With those words the Stone of Patience
broke open, and the prince understood Nourie Hadig had saved him. He asked her
to become his wife.
And she became Princess of Adana.
Soon after, when her mother asked the moon
who was most beautiful, the moon answered, "Princess
of Adana."
Now she knew how to find her daughter, and
so she had a beautiful ring made and filled it with poison. She sent a servant
to deliver the ring with a note asking for forgiveness.
Overjoyed by this, Nourie Hadig slipped
the ring onto her finger. At once she fell into a deep sleep from which no one
could wake her.
Three years passed, and just as his wife
had looked after him, the prince looked after Nourie Hadig.
One day a healer came, and as he tended to
Nourie Hadig, he noticed the ring. Hoping no one would see, he slipped the ring
from her finger, and she woke.
He knew he had discovered a secret.
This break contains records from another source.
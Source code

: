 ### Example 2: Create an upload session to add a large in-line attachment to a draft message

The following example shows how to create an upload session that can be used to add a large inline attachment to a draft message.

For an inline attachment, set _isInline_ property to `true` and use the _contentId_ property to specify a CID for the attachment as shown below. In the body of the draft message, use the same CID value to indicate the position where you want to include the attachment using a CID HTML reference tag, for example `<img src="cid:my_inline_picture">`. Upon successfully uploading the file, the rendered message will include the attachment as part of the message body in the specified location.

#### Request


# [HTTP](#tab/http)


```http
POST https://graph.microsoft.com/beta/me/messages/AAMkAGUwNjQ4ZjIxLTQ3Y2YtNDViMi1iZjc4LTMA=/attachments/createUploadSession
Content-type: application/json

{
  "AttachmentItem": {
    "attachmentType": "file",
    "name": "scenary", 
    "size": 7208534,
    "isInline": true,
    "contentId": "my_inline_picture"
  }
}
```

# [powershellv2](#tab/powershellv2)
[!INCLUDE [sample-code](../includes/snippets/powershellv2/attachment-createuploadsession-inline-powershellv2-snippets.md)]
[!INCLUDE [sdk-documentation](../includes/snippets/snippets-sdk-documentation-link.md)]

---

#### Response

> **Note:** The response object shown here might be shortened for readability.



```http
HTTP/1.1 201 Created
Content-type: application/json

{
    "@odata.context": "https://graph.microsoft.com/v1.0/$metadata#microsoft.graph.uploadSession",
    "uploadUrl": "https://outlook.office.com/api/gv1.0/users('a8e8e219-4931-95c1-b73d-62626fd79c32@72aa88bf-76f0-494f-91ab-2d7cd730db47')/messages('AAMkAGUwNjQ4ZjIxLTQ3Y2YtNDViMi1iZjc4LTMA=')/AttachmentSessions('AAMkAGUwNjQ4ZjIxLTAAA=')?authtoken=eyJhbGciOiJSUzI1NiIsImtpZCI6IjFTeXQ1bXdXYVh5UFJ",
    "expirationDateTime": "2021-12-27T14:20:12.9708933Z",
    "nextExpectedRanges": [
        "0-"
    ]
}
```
He
returned the ring to her finger.
"I can cure your wife," he told
the prince, "if you'll pay me in silver and gold."
Naturally, the prince agreed.
The healer removed every necklace,
bracelet and ring Nourie Hadig wore.
Last of all, he slipped off the mother's
ring from her finger, and Nourie Hadig awoke at once.
That night, when her mother asked the new
moon who was most beautiful, the moon answered, "Nourie Hadig, Princess of
Adana."
And the mother, shocked at this news, died
that night.
But Nourie Hadig and the prince lived
happily ever after.
That’s all for this week. Stay tuned next week for a
tale with a scorpion necklace.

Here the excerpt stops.